(Document images with source code)
++++++
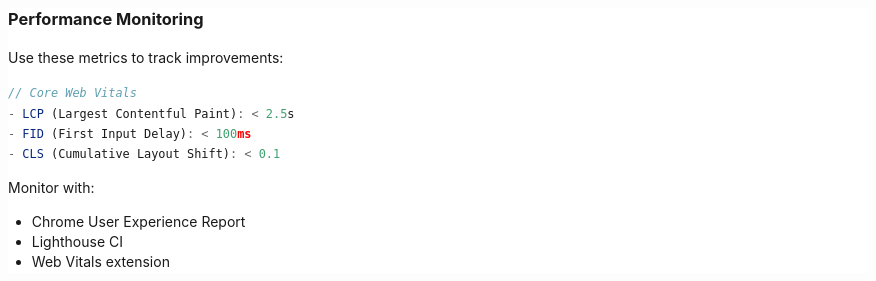 ### Performance Monitoring

Use these metrics to track improvements:
```typescript
// Core Web Vitals
- LCP (Largest Contentful Paint): < 2.5s
- FID (First Input Delay): < 100ms
- CLS (Cumulative Layout Shift): < 0.1
```

Monitor with:
- Chrome User Experience Report
- Lighthouse CI
- Web Vitals extension
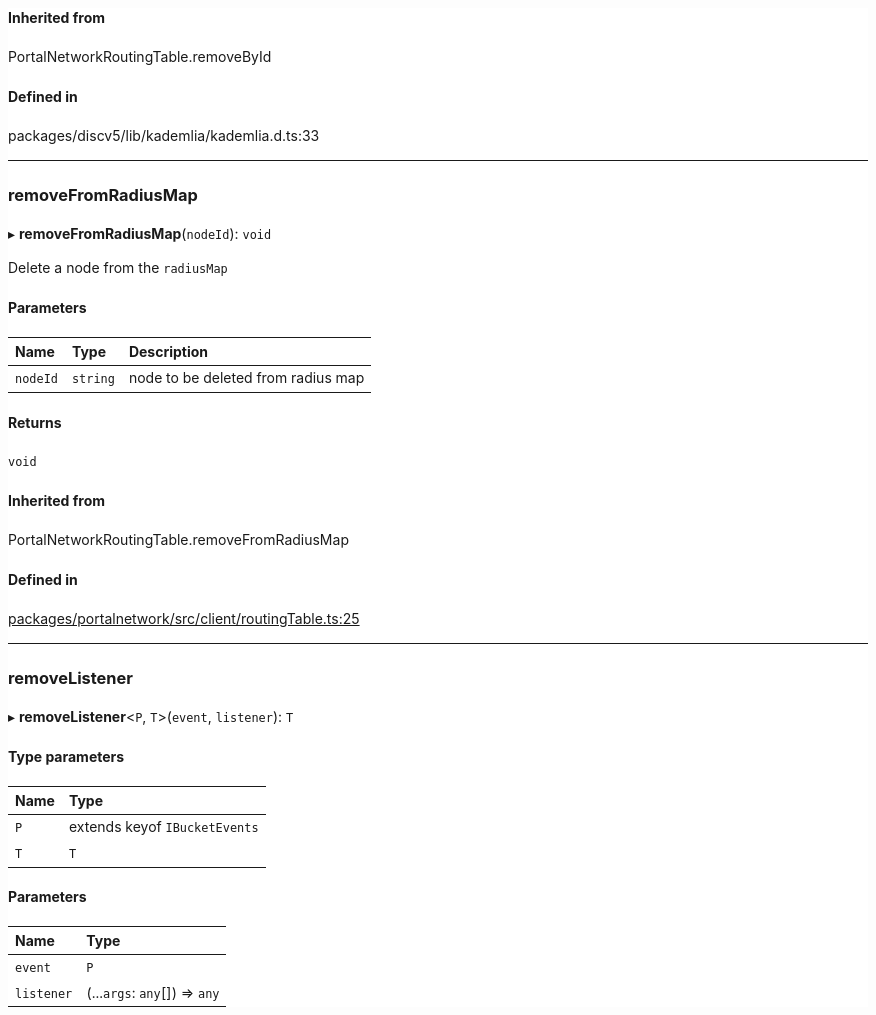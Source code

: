 #### Inherited from

PortalNetworkRoutingTable.removeById

#### Defined in

packages/discv5/lib/kademlia/kademlia.d.ts:33

___

### removeFromRadiusMap

▸ **removeFromRadiusMap**(`nodeId`): `void`

Delete a node from the `radiusMap`

#### Parameters

| Name | Type | Description |
| :------ | :------ | :------ |
| `nodeId` | `string` | node to be deleted from radius map |

#### Returns

`void`

#### Inherited from

PortalNetworkRoutingTable.removeFromRadiusMap

#### Defined in

[packages/portalnetwork/src/client/routingTable.ts:25](https://github.com/ethereumjs/ultralight/blob/193f6f0/packages/portalnetwork/src/client/routingTable.ts#L25)

___

### removeListener

▸ **removeListener**<`P`, `T`\>(`event`, `listener`): `T`

#### Type parameters

| Name | Type |
| :------ | :------ |
| `P` | extends keyof `IBucketEvents` |
| `T` | `T` |

#### Parameters

| Name | Type |
| :------ | :------ |
| `event` | `P` |
| `listener` | (...`args`: `any`[]) => `any` |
++++++
* EXERCISE OBJECTIVE *
Would you transcribe all of the data exactly, apart from its pictures?

* RESULT OF THE TASK *
 ### Performance Monitoring

Use these metrics to track improvements:
```typescript
// Core Web Vitals
- LCP (Largest Contentful Paint): < 2.5s
- FID (First Input Delay): < 100ms
- CLS (Cumulative Layout Shift): < 0.1
```

Monitor with:
- Chrome User Experience Report
- Lighthouse CI
- Web Vitals extension
Source code

: #### Inherited from

PortalNetworkRoutingTable.removeById

#### Defined in

packages/discv5/lib/kademlia/kademlia.d.ts:33

___

### removeFromRadiusMap

▸ **removeFromRadiusMap**(`nodeId`): `void`

Delete a node from the `radiusMap`

#### Parameters

| Name | Type | Description |
| :------ | :------ | :------ |
| `nodeId` | `string` | node to be deleted from radius map |

#### Returns

`void`

#### Inherited from

PortalNetworkRoutingTable.removeFromRadiusMap

#### Defined in

[packages/portalnetwork/src/client/routingTable.ts:25](https://github.com/ethereumjs/ultralight/blob/193f6f0/packages/portalnetwork/src/client/routingTable.ts#L25)

___

### removeListener

▸ **removeListener**<`P`, `T`\>(`event`, `listener`): `T`

#### Type parameters

| Name | Type |
| :------ | :------ |
| `P` | extends keyof `IBucketEvents` |
| `T` | `T` |

#### Parameters

| Name | Type |
| :------ | :------ |
| `event` | `P` |
| `listener` | (...`args`: `any`[]) => `any` |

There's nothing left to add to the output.